This story is cross-posted at www.mediaagility.com
A typical day in the life of a field force agent comprises of office, trip sheets, customers, traffic, and back to office. While, a typical day for an operation center involves drafting trip sheets, coordination with the in-field force team, and checking status of jobs.
If we zoom into these seemingly regular days, we start to notice many irregular patterns. To name a few –
- Traffic conditions
- Incoherent and unplanned routing
- Customer unavailability
- Unplanned scheduling without considering skill sets, and more
These irregular patterns contribute, often the negative way, to customer experience, productivity, bottom lines, and working environment, of both the operations team and the field executives. One common trend attributable for these irregular patterns is the static nature of operations. The increasing size of operations is still managed through static systems, like – unchangeable trip sheets, coordination through traditional calls, slow information transfer, or time spent on waiting and traffic.
Operations Managers ask multiple questions when their concerted efforts to tackle the irregularities bounce back without any results. To mention a few –
- Are my field staff optimally utilizing the time they spend on field?
- Are they spending enough time addressing the customer’s problem?
- Are they productive enough?
- Are they reporting genuinely?
This is the story across multiple industries which interact with their customers through a mobilized field team.

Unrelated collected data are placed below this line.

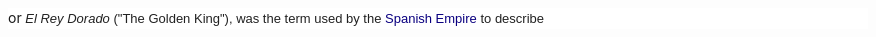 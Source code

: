 or</span><span style="color: rgb(34, 34, 34); font-size: small;&#10;font-style: normal; font-variant-ligatures: normal;&#10;font-variant-caps: normal; font-weight: 400;&#10;letter-spacing: normal; orphans: 2; text-align: start;&#10;text-indent: 0px; text-transform: none; white-space:&#10;normal; widows: 2; word-spacing: 0px;&#10;-webkit-text-stroke-width: 0px; text-decoration-style:&#10;initial; text-decoration-color: initial; font-family:&#10;sans-serif;">&nbsp;</span><i style="color: rgb(34, 34,&#10;34); font-size: small; font-variant-ligatures: normal;&#10;font-variant-caps: normal; font-weight: 400;&#10;letter-spacing: normal; orphans: 2; text-align: start;&#10;text-indent: 0px; text-transform: none; white-space:&#10;normal; widows: 2; word-spacing: 0px;&#10;-webkit-text-stroke-width: 0px; text-decoration-style:&#10;initial; text-decoration-color: initial; font-family:&#10;sans-serif;">El Rey Dorado</i><span style="color: rgb(34,&#10;34, 34); font-size: small; font-style: normal;&#10;font-variant-ligatures: normal; font-variant-caps: normal;&#10;font-weight: 400; letter-spacing: normal; orphans: 2;&#10;text-align: start; text-indent: 0px; text-transform: none;&#10;white-space: normal; widows: 2; word-spacing: 0px;&#10;-webkit-text-stroke-width: 0px; text-decoration-style:&#10;initial; text-decoration-color: initial; font-family:&#10;sans-serif;">&nbsp;</span><span style="color: rgb(34, 34,&#10;34); font-size: small; font-style: normal;&#10;font-variant-ligatures: normal; font-variant-caps: normal;&#10;font-weight: 400; letter-spacing: normal; orphans: 2;&#10;text-align: start; text-indent: 0px; text-transform: none;&#10;white-space: normal; widows: 2; word-spacing: 0px;&#10;-webkit-text-stroke-width: 0px; background-color: rgb(255,&#10;255, 255); text-decoration-style: initial;&#10;text-decoration-color: initial; font-family: sans-serif;&#10;float: none; display: inline;">(&quot;The Golden King&quot;), was the term used by the</span><span style="color: rgb(34, 34,&#10;34); font-size: small; font-style: normal;&#10;font-variant-ligatures: normal; font-variant-caps: normal;&#10;font-weight: 400; letter-spacing: normal; orphans: 2;&#10;text-align: start; text-indent: 0px; text-transform: none;&#10;white-space: normal; widows: 2; word-spacing: 0px;&#10;-webkit-text-stroke-width: 0px; text-decoration-style:&#10;initial; text-decoration-color: initial; font-family:&#10;sans-serif;">&nbsp;</span><a href="http://bit.ly/2vr2Ncf" title="Spanish Empire" target="_blank" style="color:&#10;rgb(11, 0, 128); font-size: small; font-style: normal;&#10;font-variant-ligatures: normal; font-variant-caps: normal;&#10;font-weight: 400; letter-spacing: normal; orphans: 2;&#10;text-align: start; text-indent: 0px; text-transform: none;&#10;white-space: normal; widows: 2; word-spacing: 0px;&#10;-webkit-text-stroke-width: 0px; font-family: sans-serif;&#10;text-decoration: none; background: none;">Spanish Empire</a><span style="color: rgb(34, 34, 34); font-size: small;&#10;font-style: normal; font-variant-ligatures: normal;&#10;font-variant-caps: normal; font-weight: 400;&#10;letter-spacing: normal; orphans: 2; text-align: start;&#10;text-indent: 0px; text-transform: none; white-space:&#10;normal; widows: 2; word-spacing: 0px;&#10;-webkit-text-stroke-width: 0px; text-decoration-style:&#10;initial; text-decoration-color: initial; font-family:&#10;sans-serif;">&nbsp;</span><span style="color: rgb(34, 34,&#10;34); font-size: small; font-style: normal;&#10;font-variant-ligatures: normal; font-variant-caps: normal;&#10;font-weight: 400; letter-spacing: normal; orphans: 2;&#10;text-align: start; text-indent: 0px; text-transform: none;&#10;white-space: normal; widows: 2; word-spacing: 0px;&#10;-webkit-text-stroke-width: 0px; background-color: rgb(255,&#10;255, 255); text-decoration-style: initial;&#10;text-decoration-color: initial; font-family: sans-serif;&#10;float: none; display: inline;">to describe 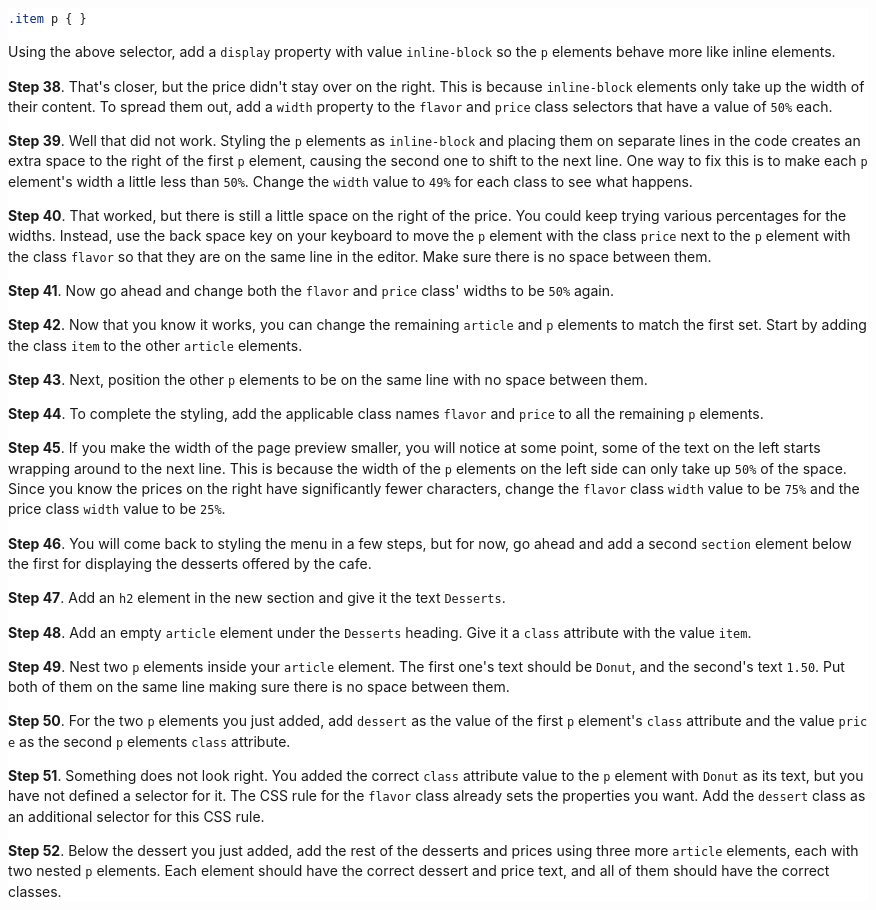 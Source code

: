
 ```css
.item p { }
```

Using the above selector, add a `display` property with value `inline-block` so the `p` elements behave more like inline elements.

**Step 38**. That's closer, but the price didn't stay over on the right. This is because `inline-block` elements only take up the width of their content. To spread them out, add a `width` property to the `flavor` and `price` class selectors that have a value of `50%` each.

**Step 39**. Well that did not work. Styling the `p` elements as `inline-block` and placing them on separate lines in the code creates an extra space to the right of the first `p` element, causing the second one to shift to the next line. One way to fix this is to make each `p` element's width a little less than `50%`. Change the `width` value to `49%` for each class to see what happens.

**Step 40**. That worked, but there is still a little space on the right of the price. You could keep trying various percentages for the widths. Instead, use the back space key on your keyboard to move the `p` element with the class `price` next to the `p` element with the class `flavor` so that they are on the same line in the editor. Make sure there is no space between them.

**Step 41**. Now go ahead and change both the `flavor` and `price` class' widths to be `50%` again.

**Step 42**. Now that you know it works, you can change the remaining `article` and `p` elements to match the first set. Start by adding the class `item` to the other `article` elements.

**Step 43**. Next, position the other `p` elements to be on the same line with no space between them.

**Step 44**. To complete the styling, add the applicable class names `flavor` and `price` to all the remaining `p` elements.

**Step 45**. If you make the width of the page preview smaller, you will notice at some point, some of the text on the left starts wrapping around to the next line. This is because the width of the `p` elements on the left side can only take up `50%` of the space. Since you know the prices on the right have significantly fewer characters, change the `flavor` class `width` value to be `75%` and the price class `width` value to be `25%`.

**Step 46**. You will come back to styling the menu in a few steps, but for now, go ahead and add a second `section` element below the first for displaying the desserts offered by the cafe.

**Step 47**. Add an `h2` element in the new section and give it the text `Desserts`.

**Step 48**. Add an empty `article` element under the `Desserts` heading. Give it a `class` attribute with the value `item`.

**Step 49**. Nest two `p` elements inside your `article` element. The first one's text should be `Donut`, and the second's text `1.50`. Put both of them on the same line making sure there is no space between them.

**Step 50**. For the two `p` elements you just added, add `dessert` as the value of the first `p` element's `class` attribute and the value `price` as the second `p` elements `class` attribute.

**Step 51**. Something does not look right. You added the correct `class` attribute value to the `p` element with `Donut` as its text, but you have not defined a selector for it. The CSS rule for the `flavor` class already sets the properties you want. Add the `dessert` class as an additional selector for this CSS rule.

**Step 52**. Below the dessert you just added, add the rest of the desserts and prices using three more `article` elements, each with two nested `p` elements. Each element should have the correct dessert and price text, and all of them should have the correct classes.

One particular banking and finance service provider, managing a force of 550 customer service executives, faced a similar situation. The service provider did everything to improve customer experience, to increase employee productivity, and to gain better bottom lines. But, it did all in the traditional way – charting daily manual trip sheets, connecting through calls, assigning teams and roles, and more. As a result, executives’ productivity declined and customer experience stayed well below the expected level.
With multiple failed customer service instances, the service provider took an alternative approach. It felt the need to be in connect at all times, to remain updated about the status, and to respond quickly to changes. A close look into the issues gave a few observations, to name some –
- Static trip sheets
- Delays due to dynamic environment factors, like – traffic, weather, unavailability of customers
- Long waiting times for reassignment of jobs, or new job allocation
- Uncentralized operations
- Unstandardized reporting
The service provider realized that powering its field force with location has the potential to rectify the wasted time and efforts, and to regain its productivity and customer loyalty. It started to approach its field force management from the Location Lens. Through this lens, the apparently irregular patterns bogging the operations down, were more organized and easy to tackle!
The service provider put in place a location-enabled field force automation system, and reaped the following benefits
- Lowered costs for operations
- Real-time insights to operations teams at the HQ
- Improved agent productivity, directly increasing organization’s revenue
- Mobility to field service agents
- Enhanced customer experience
- Additional information and help at fingertips of the Service Agents
- Streamlined and automated operations
- Improved field force visibility, tracking, and control
With location intelligence, reallocating the jobs on any typical hectic day was as easy as a compass magnet aligning itself to North. The system is always abreast with the location details of the operations, it can nimbly take decisions and achieve SLAs, and deliver exceptional customer service.
Field Force Automation with Location Intelligence – the new way!